What Are Accounting Controls?
Accounting controls consists of the methods and procedures that are implemented by a firm to help ensure the validity and accuracy of its financial statements. The accounting controls do not ensure compliance with laws and regulations, but rather are designed to help a company operate in the best possible manner for all stakeholders.
Key Takeaways
- Accounting controls are put in place to ensure a firm operates efficiently, aboveboard, and provides accurate financial statements.
- The compliance with laws and regulations are not the purpose of accounting controls, but rather to help a company be the best version of itself for all stakeholders.
- The three main areas of accounting controls are detective controls, preventive controls, and corrective controls.
- The Sarbanes-Oxley Act is a piece of regulation drafted to ensure financial reporting avoids any fraudulent activity.
Understanding Accounting Controls
The purpose of implementing accounting controls in a firm is to ensure that all areas in an organization avoid fraud and other issues, improve efficiency, accuracy, and compliance. Every firm will have different accounting controls in place, depending on their type of business, however, there are three traditional areas that are the most common when it comes to accounting controls: detective controls, preventive controls, and corrective controls.
Types of Accounting Controls
Detective Controls
The controls in this category are meant to seek out any current practices that don’t align with the policies and procedures in place. The goal here is to find any areas that are not functioning as they ought to, if employees are accidentally or purposefully practicing incorrect or illegal actions, or detecting any errors in systems or accounting practices. Examples of detective controls would include inventory checks and internal audits.
Preventive Controls
Preventive controls are simply the controls that have been put in place by an organization to avoid any inaccuracies or incorrect practices. These are the policies and procedures that all employees must follow.
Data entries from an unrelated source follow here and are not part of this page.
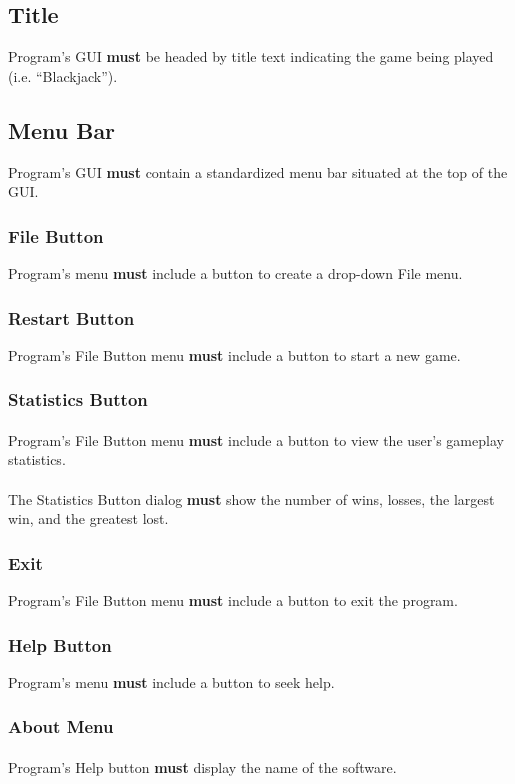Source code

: \documentclass{article}
\begin{document}
\subsection{Title}Program’s GUI \textbf{must} be headed by title text indicating the game being played (i.e. “Blackjack”).
\subsection{Menu Bar}Program’s GUI \textbf{must} contain a standardized menu bar situated at the top of the GUI.  
\subsubsection{File Button}Program’s menu \textbf{must} include a button to create a drop-down File menu.
\subsubsection{Restart Button}Program’s File Button menu \textbf{must} include a button to start a new game.
\subsubsection{Statistics Button}
\paragraph{}Program’s File Button menu \textbf{must} include a button to view the user’s gameplay statistics.
\paragraph{}The Statistics Button dialog \textbf{must} show the number of wins, losses, the largest win, and the greatest lost.
\subsubsection{Exit}Program’s File Button menu \textbf{must} include a button to exit the program.
\subsubsection{Help Button}Program’s menu \textbf{must} include a button to seek help.
\subsubsection{About Menu}
\paragraph{}Program’s Help button \textbf{must} display the name of the software.
\end{document}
An example of a preventive control would be limiting management’s involvement in the preparation of financial statements. Sometimes it’s helpful for management to be involved since they generally know the company better than anyone. But final say on numbers should be in the hands of an accountantbecause management may have the incentive to distort numbers to inflate the company’s performance.
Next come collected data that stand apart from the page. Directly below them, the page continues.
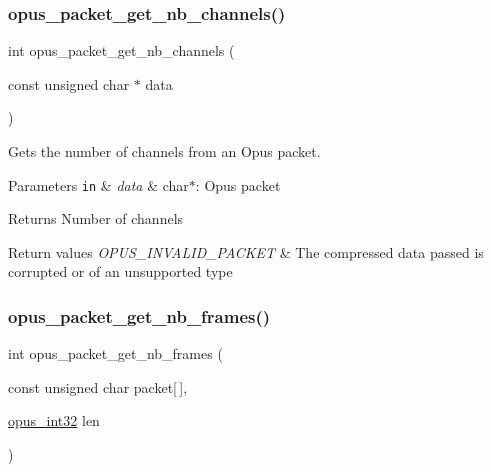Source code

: \subsubsection{\texorpdfstring{opus\+\_\+packet\+\_\+get\+\_\+nb\+\_\+channels()}{opus\_packet\_get\_nb\_channels()}}
{\footnotesize\ttfamily int opus\+\_\+packet\+\_\+get\+\_\+nb\+\_\+channels (\begin{DoxyParamCaption}\item[{const unsigned char $\ast$}]{data }\end{DoxyParamCaption})}



Gets the number of channels from an Opus packet. 


\begin{DoxyParams}[1]{Parameters}
\mbox{\tt in}  & {\em data} & {\ttfamily char$\ast$}\+: Opus packet \\
\hline
\end{DoxyParams}
\begin{DoxyReturn}{Returns}
Number of channels 
\end{DoxyReturn}

\begin{DoxyRetVals}{Return values}
{\em O\+P\+U\+S\+\_\+\+I\+N\+V\+A\+L\+I\+D\+\_\+\+P\+A\+C\+K\+ET} & The compressed data passed is corrupted or of an unsupported type \\
\hline
\end{DoxyRetVals}
\mbox{\label{group__opus__decoder_ga064cb2ed9e77a934cd7db6c13b02c584}} 
\subsubsection{\texorpdfstring{opus\+\_\+packet\+\_\+get\+\_\+nb\+\_\+frames()}{opus\_packet\_get\_nb\_frames()}}
{\footnotesize\ttfamily int opus\+\_\+packet\+\_\+get\+\_\+nb\+\_\+frames (\begin{DoxyParamCaption}\item[{const unsigned char}]{packet\mbox{[}$\,$\mbox{]},  }\item[{\hyperlink{opus__types_8h_aa4d309d6f80b99dbabebc8f98879ab9a}{opus\+\_\+int32}}]{len }\end{DoxyParamCaption})}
This idea is implemented throughout an organization as the separation of duties, where employees have different tasks that don’t overlap in areas of reporting or auditing, for example.
Corrective Controls
As the name suggests, corrective controls are put in place to fix any issues found through detective controls. These can also include remedying any issues made on accounting books after the audit process has been completed by an accountant.
The Sarbanes-Oxley Act’s Impact on Accounting Controls
Following several high profile corporate accounting scandals at EnronTyco, and WorldCom, from 2000 to 2002, regulators wanted to usher in a new era of heightened financial and operational protocols. To restore investor trust, it was widely accepted that a new culture was required. A host of accounting and financial reporting breakdowns were already in place, but the most pressing issues involved auditor conflicts of interest, weak boardrooms, conflicts among security analysts, limited resources at regulatory agencies, and executive compensation, to name but a few.
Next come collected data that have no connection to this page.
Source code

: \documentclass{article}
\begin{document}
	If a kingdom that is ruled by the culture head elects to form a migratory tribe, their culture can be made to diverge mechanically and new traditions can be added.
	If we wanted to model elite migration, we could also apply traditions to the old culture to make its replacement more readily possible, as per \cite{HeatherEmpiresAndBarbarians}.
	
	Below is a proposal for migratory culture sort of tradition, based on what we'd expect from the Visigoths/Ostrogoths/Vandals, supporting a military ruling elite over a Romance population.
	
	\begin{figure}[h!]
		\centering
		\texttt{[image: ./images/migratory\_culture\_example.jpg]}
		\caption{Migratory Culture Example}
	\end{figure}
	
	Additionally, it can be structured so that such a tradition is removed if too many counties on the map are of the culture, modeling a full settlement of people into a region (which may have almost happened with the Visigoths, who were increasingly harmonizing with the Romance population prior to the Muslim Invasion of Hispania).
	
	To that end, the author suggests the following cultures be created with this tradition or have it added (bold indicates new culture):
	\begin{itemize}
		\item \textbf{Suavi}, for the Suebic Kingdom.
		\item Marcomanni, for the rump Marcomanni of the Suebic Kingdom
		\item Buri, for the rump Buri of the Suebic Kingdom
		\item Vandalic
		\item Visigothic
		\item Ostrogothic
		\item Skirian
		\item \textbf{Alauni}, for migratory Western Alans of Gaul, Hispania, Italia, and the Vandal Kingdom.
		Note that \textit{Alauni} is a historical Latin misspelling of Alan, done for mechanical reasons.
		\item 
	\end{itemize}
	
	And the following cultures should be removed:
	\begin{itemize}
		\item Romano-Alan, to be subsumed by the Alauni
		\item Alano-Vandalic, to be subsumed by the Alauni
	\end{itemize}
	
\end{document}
To help address these issues, the U.S. Congress passed the Sarbanes-Oxley Act in 2002. The federal law established new or expanded requirements for all U.S. public company boards, management, and public accounting firms. The bill set forth expected responsibilities of a public corporation’s board of directors, added criminal penalties for certain misconduct, and required the Securities and Exchange Commission (SEC) to create regulations that defined how public corporations must comply with the law.
Accounting control systems do not work under one size fits all scenarios. Research on the relationship between business strategies and accounting-based control systems finds organizational design and corporate culture to play a significant role in a business’s success. Consensus agrees that to maximize firm performance, accounting control systems should be designed specifically to suit the unique business strategies of different entities.